Plaintiff testified that his reason for attempting to remove the wire was his fear that the children would come in contact with it and be burned and injured. At the time he took hold of the wire he knew it was an electric light wire, and apprehended that it was dangerous. He relied upon the napkin to protect him. On this point he testified:

"I thought that the napkin was a sufficient protection for my hands. I thought I might get my fingers burned if I took hold of it with bare hands, and that the children might get burned if they got on it. I did not want to get burned, and exercised care all the way through to use the napkin. When I used both hands, I looked to see that I was placing both of them on the napkin. I relied upon the napkin to protect me from the current."

At the time of the accident, plaintiff was 42 years of age, and a man of considerable experience and travel. He had a public school education and had also taken a six months' business course in Spencer University. He had resided during different times at Birmingham, Mobile, Evansville, Kansas City, Missouri, Atlanta, Indianapolis, Grand Rapids, Terre Haute, Philadelphia, and Des Moines.

Plaintiff charged in his petition that the defendant was negligent in the maintenance of its electric wires, in failing to trim the trees so as to keep the branches from rubbing the wires and causing them to break, in failing to keep the wires properly insulated, and in failing to give warning of the danger from the high voltage carried through the wires.

In its answer defendant denied its negligence and set up a plea of contributory negligence.

At the close of plaintiff's evidence on motion of the defendant, the court directed a verdict in favor of the defendant upon the ground that the plaintiff was guilty of contributory negligence as a matter of law. Judgment was entered accordingly, and from that judgment this writ of error was sued out.

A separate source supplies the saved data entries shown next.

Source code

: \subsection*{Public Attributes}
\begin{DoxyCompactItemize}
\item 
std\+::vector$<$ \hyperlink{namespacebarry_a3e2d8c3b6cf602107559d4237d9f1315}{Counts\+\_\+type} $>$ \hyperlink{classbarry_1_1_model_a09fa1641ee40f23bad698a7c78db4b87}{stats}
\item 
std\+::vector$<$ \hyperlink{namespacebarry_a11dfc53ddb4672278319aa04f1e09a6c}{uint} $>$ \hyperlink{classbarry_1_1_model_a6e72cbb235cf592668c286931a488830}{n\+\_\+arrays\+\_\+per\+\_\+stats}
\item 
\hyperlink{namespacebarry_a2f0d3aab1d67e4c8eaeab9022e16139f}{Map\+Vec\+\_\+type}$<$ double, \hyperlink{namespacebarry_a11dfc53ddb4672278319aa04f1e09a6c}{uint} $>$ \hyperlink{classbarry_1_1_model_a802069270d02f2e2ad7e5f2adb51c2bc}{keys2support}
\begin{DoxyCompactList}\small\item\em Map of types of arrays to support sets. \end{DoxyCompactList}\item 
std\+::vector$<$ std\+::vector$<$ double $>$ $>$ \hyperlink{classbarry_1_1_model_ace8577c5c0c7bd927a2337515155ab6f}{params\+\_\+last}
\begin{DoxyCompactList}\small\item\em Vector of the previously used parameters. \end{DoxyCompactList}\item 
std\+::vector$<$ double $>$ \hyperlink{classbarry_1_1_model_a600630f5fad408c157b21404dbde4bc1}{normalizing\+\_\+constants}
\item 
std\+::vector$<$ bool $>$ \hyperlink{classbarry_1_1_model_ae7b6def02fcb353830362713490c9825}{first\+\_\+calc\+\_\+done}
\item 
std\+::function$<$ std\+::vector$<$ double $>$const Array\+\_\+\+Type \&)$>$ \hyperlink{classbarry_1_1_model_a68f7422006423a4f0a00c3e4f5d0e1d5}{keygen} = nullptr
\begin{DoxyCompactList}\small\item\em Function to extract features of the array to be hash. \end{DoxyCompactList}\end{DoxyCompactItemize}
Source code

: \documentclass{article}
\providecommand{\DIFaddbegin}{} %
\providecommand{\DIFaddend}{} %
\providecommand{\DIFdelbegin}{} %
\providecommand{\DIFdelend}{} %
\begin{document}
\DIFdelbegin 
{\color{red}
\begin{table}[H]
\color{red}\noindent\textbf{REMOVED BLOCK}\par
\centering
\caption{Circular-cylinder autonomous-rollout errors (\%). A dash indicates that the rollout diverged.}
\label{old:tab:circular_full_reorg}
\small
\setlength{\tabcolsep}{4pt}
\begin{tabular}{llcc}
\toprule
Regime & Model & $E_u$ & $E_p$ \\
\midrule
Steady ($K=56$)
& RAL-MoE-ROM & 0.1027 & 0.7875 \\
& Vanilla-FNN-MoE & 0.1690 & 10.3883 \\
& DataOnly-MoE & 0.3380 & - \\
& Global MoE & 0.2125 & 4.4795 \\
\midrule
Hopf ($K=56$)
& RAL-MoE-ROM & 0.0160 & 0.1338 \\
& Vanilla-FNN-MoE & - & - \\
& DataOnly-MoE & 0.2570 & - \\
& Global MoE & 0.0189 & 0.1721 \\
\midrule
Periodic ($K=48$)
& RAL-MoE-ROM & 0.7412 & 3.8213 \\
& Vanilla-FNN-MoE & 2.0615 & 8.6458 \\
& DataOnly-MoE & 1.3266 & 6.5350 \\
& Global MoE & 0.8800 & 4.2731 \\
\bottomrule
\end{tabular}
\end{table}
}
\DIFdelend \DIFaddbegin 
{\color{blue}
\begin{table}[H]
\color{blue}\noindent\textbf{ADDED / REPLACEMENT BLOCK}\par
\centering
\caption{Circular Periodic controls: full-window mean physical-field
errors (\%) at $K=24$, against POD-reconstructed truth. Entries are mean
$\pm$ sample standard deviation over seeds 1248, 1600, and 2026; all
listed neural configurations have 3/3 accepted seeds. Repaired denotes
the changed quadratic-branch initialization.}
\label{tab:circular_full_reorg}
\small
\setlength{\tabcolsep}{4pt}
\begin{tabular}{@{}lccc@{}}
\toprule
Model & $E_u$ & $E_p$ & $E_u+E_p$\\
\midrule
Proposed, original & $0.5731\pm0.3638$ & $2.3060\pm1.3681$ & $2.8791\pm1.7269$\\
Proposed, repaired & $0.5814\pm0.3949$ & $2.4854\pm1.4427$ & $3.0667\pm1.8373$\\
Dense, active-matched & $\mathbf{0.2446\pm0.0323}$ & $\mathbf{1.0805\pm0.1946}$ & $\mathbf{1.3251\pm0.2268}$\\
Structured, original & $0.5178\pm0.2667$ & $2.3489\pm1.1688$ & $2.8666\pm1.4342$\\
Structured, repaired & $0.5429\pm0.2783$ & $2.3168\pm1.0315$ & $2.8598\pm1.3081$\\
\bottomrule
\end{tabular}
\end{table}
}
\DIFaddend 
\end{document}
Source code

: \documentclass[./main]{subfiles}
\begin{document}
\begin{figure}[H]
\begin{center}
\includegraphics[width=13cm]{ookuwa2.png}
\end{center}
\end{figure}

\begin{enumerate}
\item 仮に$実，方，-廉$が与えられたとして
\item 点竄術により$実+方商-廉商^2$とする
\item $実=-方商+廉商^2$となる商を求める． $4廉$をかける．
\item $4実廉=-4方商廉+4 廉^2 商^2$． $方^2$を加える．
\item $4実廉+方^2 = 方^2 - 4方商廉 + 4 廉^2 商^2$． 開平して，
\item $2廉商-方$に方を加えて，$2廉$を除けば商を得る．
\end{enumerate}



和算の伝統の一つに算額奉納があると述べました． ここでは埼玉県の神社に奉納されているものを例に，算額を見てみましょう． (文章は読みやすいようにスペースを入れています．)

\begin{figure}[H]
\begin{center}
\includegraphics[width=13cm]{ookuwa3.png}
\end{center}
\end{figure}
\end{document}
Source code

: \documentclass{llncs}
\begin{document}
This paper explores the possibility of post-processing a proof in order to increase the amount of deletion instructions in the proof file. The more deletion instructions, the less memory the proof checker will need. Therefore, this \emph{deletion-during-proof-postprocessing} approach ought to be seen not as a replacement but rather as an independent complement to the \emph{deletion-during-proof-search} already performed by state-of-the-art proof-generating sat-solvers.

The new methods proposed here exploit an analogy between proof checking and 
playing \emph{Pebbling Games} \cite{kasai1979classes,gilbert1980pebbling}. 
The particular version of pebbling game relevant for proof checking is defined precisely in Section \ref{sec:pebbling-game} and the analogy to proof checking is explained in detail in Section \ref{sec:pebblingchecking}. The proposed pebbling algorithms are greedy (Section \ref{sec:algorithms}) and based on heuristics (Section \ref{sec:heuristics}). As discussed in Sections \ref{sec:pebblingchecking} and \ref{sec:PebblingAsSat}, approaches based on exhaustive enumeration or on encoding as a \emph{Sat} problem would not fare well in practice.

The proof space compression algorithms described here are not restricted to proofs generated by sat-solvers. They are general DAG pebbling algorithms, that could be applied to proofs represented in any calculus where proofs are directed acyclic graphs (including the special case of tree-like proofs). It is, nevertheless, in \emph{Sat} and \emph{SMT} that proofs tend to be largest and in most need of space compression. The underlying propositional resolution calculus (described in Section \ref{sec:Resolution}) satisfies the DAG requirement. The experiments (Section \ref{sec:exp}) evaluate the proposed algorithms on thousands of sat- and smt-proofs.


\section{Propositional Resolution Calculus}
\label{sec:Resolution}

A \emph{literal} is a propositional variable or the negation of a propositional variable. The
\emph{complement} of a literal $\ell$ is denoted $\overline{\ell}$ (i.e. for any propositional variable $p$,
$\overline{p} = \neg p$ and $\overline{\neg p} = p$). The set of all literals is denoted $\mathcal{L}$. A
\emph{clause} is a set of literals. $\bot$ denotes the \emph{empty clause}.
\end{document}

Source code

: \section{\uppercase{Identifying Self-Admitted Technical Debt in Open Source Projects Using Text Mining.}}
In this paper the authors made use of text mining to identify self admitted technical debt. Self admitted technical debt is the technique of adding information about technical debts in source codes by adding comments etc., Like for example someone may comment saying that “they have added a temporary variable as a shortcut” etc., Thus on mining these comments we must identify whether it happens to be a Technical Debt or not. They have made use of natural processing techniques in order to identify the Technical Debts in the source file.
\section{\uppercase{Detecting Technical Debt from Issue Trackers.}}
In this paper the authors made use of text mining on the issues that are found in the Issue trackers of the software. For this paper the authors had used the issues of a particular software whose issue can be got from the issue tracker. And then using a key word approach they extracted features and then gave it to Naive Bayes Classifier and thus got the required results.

It is well settled as a general rule that, where a person with knowledge of the dangerous character of an electric wire purposely comes in contact with it, he is guilty of contributory negligence and cannot recover for the resulting injury. Morris v. Kansas City Light & Power Co., 302 Mo. 475, 258 S. W. 431; Croteau v. Twin State Gas & Electric Co., 79 N. H. 515, 112 A. 397; Billington v. Eastern Wisconsin Ry. & Light Co., 137 Wis. 416, 119 N. W. 127; Glander v. Milwaukee Electric Ry. & Light Co., 155 Wis. 381, 144 N. W. 972; McNamee v. Western Union Teleg. Co., 140 App. Div. 874, 125 N. Y. S. 622; Id., 160 App. Div. 785, 145 N. Y. S. 981; Frauenthal v. Laclede Gas Light Co., 67 Mo. App. 1; Shade et al. v. Bay Counties Power Co., 152 Cal. 10, 92 P. 62; City of Owensboro v. Winfrey et al., 191 Ky. 106, 229 S. W. 135; Capital Gas & E. L. Co. v. Davis' Adm'r, 138 Ky. 628, 128 S. W. 1062; Druse et al. v. Pacific Power & Light Co., 86 Wash. 519, 150 P. 1182; Williams et al. v. Metropolitan Edison Co., 267 Pa. 158, 110 A. 92; Haertel et al. v. Pennsylvania Light & Power Co., 219 Pa. 640, 69 A. 282, 9 R. C. L. p. 1202, § 14; 20 C. J. p. 375.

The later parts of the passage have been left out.